To illustrate the absurdity of ideology trumping evidence, recent research demonstrates that enrollment in high school vocational programs has dramatic effects on students’ likelihood of graduating from high school—especially boys.  But the effort to engage more boys in career and technical programs faces a formidable challenge.  In a series of scathing reports, the National Council of Women and Girls Education (NCWGE—a 38-year old consortium that today includes the AAUW, the National Women’s Law Center, the ACLU, NOW, the Ms. Foundation and the NEA) has condemned high school vocational training schools as hotbeds of “sex segregation.”  The reality today is that due to successful lobbying by NCWGE groups, high school and college career technical training programs face government sanctions and loss of funds if they fail to recruit and graduate sufficient numbers of female students into “non-traditional” fields.  Sommers writes, that “over the years, untold millions of state and federal dollars have been devoted to recruiting and retaining young women into fields like pipefitting, automotive repair, construction, drywall installing, manufacturing, and refrigeration mechanics.  But according to Statchat, a University of Virginia workforce blog, these efforts at vocational equity ‘haven’t had much of an impact.’  Despite an unfathomable number of girl-focused programs and interventions, ‘technical and manual occupations tend to be dominated by men, patterns that have held steady for many years.’”  In March 2013, NCWGE continued this absurdity by releasing a report urging Congress and other political agencies to provide more funding and challenge grants to help states close “the gender gaps in career and technical education (CTE); mandate that every state install a CTE gender equity coordinator; and impose harsher punishments on states that fail to meet ‘performance measures’—i.e., gender quotas.”
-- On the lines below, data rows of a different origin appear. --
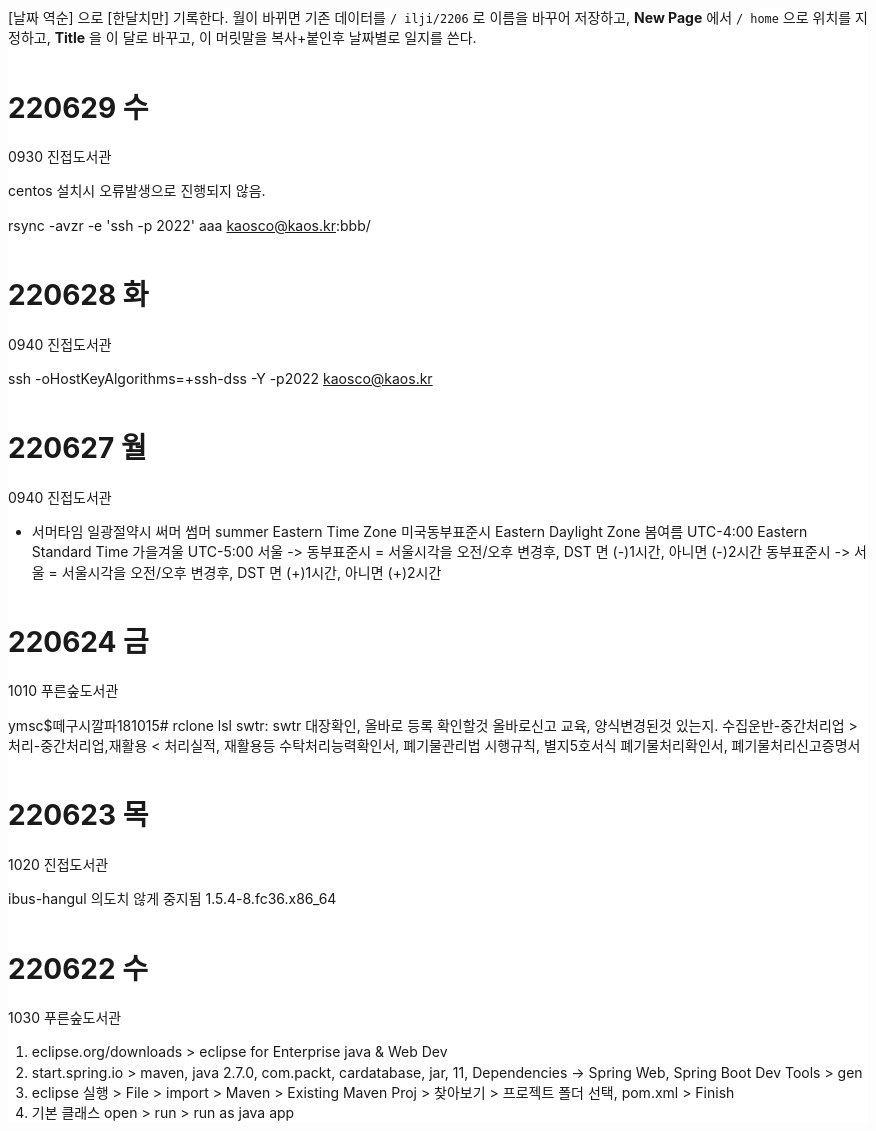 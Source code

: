 [날짜 역순] 으로 [한달치만] 기록한다.
월이 바뀌면 기존 데이터를 `/ ilji/2206` 로 이름을 바꾸어 저장하고, **New Page** 에서 `/ home` 으로 위치를 지정하고, **Title** 을 이 달로 바꾸고, 이 머릿말을 복사+붙인후 날짜별로 일지를 쓴다.


# 220629 수
0930 진접도서관

centos 설치시 오류발생으로 진행되지 않음.

rsync -avzr -e 'ssh -p 2022' aaa  kaosco@kaos.kr:bbb/

# 220628 화
0940 진접도서관

ssh -oHostKeyAlgorithms=+ssh-dss -Y -p2022 kaosco@kaos.kr

# 220627 월
0940 진접도서관

- 서머타임 일광절약시 써머 썸머 summer
Eastern Time Zone 미국동부표준시
Eastern Daylight Zone 봄여름 UTC-4:00
Eastern Standard Time 가을겨울 UTC-5:00
서울 -> 동부표준시 = 서울시각을 오전/오후 변경후, DST 면 (-)1시간, 아니면 (-)2시간
동부표준시 -> 서울 = 서울시각을 오전/오후 변경후, DST 면 (+)1시간, 아니면 (+)2시간

# 220624 금
1010 푸른숲도서관

ymsc$떼구시깔파181015#
rclone lsl swtr:
swtr 대장확인, 올바로 등록 확인할것
올바로신고 교육, 양식변경된것 있는지.
수집운반-중간처리업 > 처리-중간처리업,재활용 < 처리실적, 재활용등
수탁처리능력확인서, 폐기물관리법 시행규칙, 별지5호서식
폐기물처리확인서, 폐기물처리신고증명서

# 220623 목
1020 진접도서관

ibus-hangul 의도치 않게 중지됨 1.5.4-8.fc36.x86_64

# 220622 수
1030 푸른숲도서관

1. eclipse.org/downloads > eclipse for Enterprise java & Web Dev
2. start.spring.io > maven, java 2.7.0, com.packt, cardatabase, jar, 11, Dependencies -> Spring Web, Spring Boot Dev Tools > gen
3. eclipse 실행 > File > import > Maven > Existing Maven Proj > 찾아보기 > 프로젝트 폴더 선택, pom.xml > Finish
4. 기본 클래스 open > run > run as java app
The more I study developments such as this in American culture, the more convinced I am of the truthfulness of the bedrock propositions of genuine, biblical Christianity:  God has revealed quite clearly His actions as the Creator, His values and morals as a holy, righteous God, and His ethical standards by which we are to live.  As humans, we have the freedom to ignore or even flaunt those propositions, but then we must accept the consequences.  God created the human race male and female; and men and women are completely different, physically, emotionally, and psychologically.  That is why imaginative play among little boys and girls is so radically different.  That is why boys enjoy rough sports and girls do not.  That is why women excel in some fields and men in others.  But American culture is now driven by an ideology that seemingly ignores, indeed even mocks gender differences.  The result today is that boys and men are suffering the consequences of this ideology.  Nations such as Great Britain, Canada and Australia, to some extent even more secular than America, are waking up to how serious this gender inequity really is—and are doing something about it.  America is caught in the ideological morass of NCWGE and our nation is hurting because of it.  We remain blinded to the obvious, believing a lie and calling it wise!

See Gerard Baker in the Wall Street Journal (27 September 2022); David Brooks, “The Crisis of Men and Boys” in the New York Times (29 September 2022); Michelle Goldberg in the New York Times (4 October 2022); and Christina Hoff Somers:  “How to Make School Better for Boys” in www.theatlantic.com  (16 September 2013) and “School Has Become Too Hostile to Boys” in www.time.com (20 August 2013).